> [Requirement] Whatever the records contain, reproduce all of them exactly.

> [Data extracts]
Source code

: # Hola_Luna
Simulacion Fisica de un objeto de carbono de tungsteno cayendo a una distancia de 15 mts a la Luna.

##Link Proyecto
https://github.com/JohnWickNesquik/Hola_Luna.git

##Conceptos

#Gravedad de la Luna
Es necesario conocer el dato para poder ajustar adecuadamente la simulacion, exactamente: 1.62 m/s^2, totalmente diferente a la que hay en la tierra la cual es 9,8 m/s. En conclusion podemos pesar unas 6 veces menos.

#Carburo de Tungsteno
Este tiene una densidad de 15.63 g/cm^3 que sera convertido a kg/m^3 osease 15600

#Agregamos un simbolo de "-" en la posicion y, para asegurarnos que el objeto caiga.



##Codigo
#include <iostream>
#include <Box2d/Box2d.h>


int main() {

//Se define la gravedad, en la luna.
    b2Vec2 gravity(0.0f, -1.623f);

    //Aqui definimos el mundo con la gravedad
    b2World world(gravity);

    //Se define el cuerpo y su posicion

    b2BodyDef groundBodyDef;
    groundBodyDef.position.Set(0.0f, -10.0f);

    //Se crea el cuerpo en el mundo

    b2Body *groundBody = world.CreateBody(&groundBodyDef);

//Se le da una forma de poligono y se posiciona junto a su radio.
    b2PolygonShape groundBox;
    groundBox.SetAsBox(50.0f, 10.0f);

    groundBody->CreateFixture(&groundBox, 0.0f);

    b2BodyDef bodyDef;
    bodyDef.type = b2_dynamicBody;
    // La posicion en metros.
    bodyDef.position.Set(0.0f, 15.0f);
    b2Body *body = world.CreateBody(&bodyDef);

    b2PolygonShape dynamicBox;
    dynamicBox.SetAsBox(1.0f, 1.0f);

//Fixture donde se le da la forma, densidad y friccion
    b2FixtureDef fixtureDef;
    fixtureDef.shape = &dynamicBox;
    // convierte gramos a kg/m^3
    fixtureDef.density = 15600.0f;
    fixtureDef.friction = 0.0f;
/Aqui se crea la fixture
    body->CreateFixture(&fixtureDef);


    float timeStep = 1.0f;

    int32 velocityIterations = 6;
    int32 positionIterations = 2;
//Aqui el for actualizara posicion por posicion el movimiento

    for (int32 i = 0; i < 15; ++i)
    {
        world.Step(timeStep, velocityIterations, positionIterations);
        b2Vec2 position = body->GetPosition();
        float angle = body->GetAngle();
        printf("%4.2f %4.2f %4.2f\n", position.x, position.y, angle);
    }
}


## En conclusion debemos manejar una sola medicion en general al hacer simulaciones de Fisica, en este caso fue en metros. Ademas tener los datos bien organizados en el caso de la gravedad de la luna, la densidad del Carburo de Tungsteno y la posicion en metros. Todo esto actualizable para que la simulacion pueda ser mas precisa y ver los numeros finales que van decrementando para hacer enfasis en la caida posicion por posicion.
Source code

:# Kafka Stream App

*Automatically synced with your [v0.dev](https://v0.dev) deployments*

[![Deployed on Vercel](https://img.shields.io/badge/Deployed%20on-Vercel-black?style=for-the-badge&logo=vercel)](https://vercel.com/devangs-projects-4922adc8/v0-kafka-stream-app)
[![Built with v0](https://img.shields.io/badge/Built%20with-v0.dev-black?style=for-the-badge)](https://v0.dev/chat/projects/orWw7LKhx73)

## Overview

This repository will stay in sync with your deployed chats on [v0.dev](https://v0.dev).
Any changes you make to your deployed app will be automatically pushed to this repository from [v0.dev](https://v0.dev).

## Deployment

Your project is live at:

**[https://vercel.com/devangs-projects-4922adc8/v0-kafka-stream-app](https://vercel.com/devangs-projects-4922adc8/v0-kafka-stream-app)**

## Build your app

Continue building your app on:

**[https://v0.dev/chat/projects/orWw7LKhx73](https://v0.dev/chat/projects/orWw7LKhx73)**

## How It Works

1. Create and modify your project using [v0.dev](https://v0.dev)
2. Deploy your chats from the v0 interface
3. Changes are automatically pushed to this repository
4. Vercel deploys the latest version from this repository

> [Expected output]
Source code

: # Hola_Luna
Simulacion Fisica de un objeto de carbono de tungsteno cayendo a una distancia de 15 mts a la Luna.

##Link Proyecto
https://github.com/JohnWickNesquik/Hola_Luna.git

##Conceptos

#Gravedad de la Luna
Es necesario conocer el dato para poder ajustar adecuadamente la simulacion, exactamente: 1.62 m/s^2, totalmente diferente a la que hay en la tierra la cual es 9,8 m/s. En conclusion podemos pesar unas 6 veces menos.

#Carburo de Tungsteno
Este tiene una densidad de 15.63 g/cm^3 que sera convertido a kg/m^3 osease 15600

#Agregamos un simbolo de "-" en la posicion y, para asegurarnos que el objeto caiga.



##Codigo
#include <iostream>
#include <Box2d/Box2d.h>


int main() {

//Se define la gravedad, en la luna.
    b2Vec2 gravity(0.0f, -1.623f);

    //Aqui definimos el mundo con la gravedad
    b2World world(gravity);

    //Se define el cuerpo y su posicion

    b2BodyDef groundBodyDef;
    groundBodyDef.position.Set(0.0f, -10.0f);

    //Se crea el cuerpo en el mundo

    b2Body *groundBody = world.CreateBody(&groundBodyDef);

//Se le da una forma de poligono y se posiciona junto a su radio.
    b2PolygonShape groundBox;
    groundBox.SetAsBox(50.0f, 10.0f);

    groundBody->CreateFixture(&groundBox, 0.0f);

    b2BodyDef bodyDef;
    bodyDef.type = b2_dynamicBody;
    // La posicion en metros.
    bodyDef.position.Set(0.0f, 15.0f);
    b2Body *body = world.CreateBody(&bodyDef);

    b2PolygonShape dynamicBox;
    dynamicBox.SetAsBox(1.0f, 1.0f);

//Fixture donde se le da la forma, densidad y friccion
    b2FixtureDef fixtureDef;
    fixtureDef.shape = &dynamicBox;
    // convierte gramos a kg/m^3
    fixtureDef.density = 15600.0f;
    fixtureDef.friction = 0.0f;
/Aqui se crea la fixture
    body->CreateFixture(&fixtureDef);


    float timeStep = 1.0f;

    int32 velocityIterations = 6;
    int32 positionIterations = 2;
//Aqui el for actualizara posicion por posicion el movimiento

    for (int32 i = 0; i < 15; ++i)
    {
        world.Step(timeStep, velocityIterations, positionIterations);
        b2Vec2 position = body->GetPosition();
        float angle = body->GetAngle();
        printf("%4.2f %4.2f %4.2f\n", position.x, position.y, angle);
    }
}


## En conclusion debemos manejar una sola medicion en general al hacer simulaciones de Fisica, en este caso fue en metros. Ademas tener los datos bien organizados en el caso de la gravedad de la luna, la densidad del Carburo de Tungsteno y la posicion en metros. Todo esto actualizable para que la simulacion pueda ser mas precisa y ver los numeros finales que van decrementando para hacer enfasis en la caida posicion por posicion.
Source code

:# Kafka Stream App

*Automatically synced with your [v0.dev](https://v0.dev) deployments*

[![Deployed on Vercel](https://img.shields.io/badge/Deployed%20on-Vercel-black?style=for-the-badge&logo=vercel)](https://vercel.com/devangs-projects-4922adc8/v0-kafka-stream-app)
[![Built with v0](https://img.shields.io/badge/Built%20with-v0.dev-black?style=for-the-badge)](https://v0.dev/chat/projects/orWw7LKhx73)

## Overview

This repository will stay in sync with your deployed chats on [v0.dev](https://v0.dev).
Any changes you make to your deployed app will be automatically pushed to this repository from [v0.dev](https://v0.dev).

## Deployment

Your project is live at:

**[https://vercel.com/devangs-projects-4922adc8/v0-kafka-stream-app](https://vercel.com/devangs-projects-4922adc8/v0-kafka-stream-app)**

## Build your app

Continue building your app on:

**[https://v0.dev/chat/projects/orWw7LKhx73](https://v0.dev/chat/projects/orWw7LKhx73)**

## How It Works

1. Create and modify your project using [v0.dev](https://v0.dev)
2. Deploy your chats from the v0 interface
3. Changes are automatically pushed to this repository
4. Vercel deploys the latest version from this repository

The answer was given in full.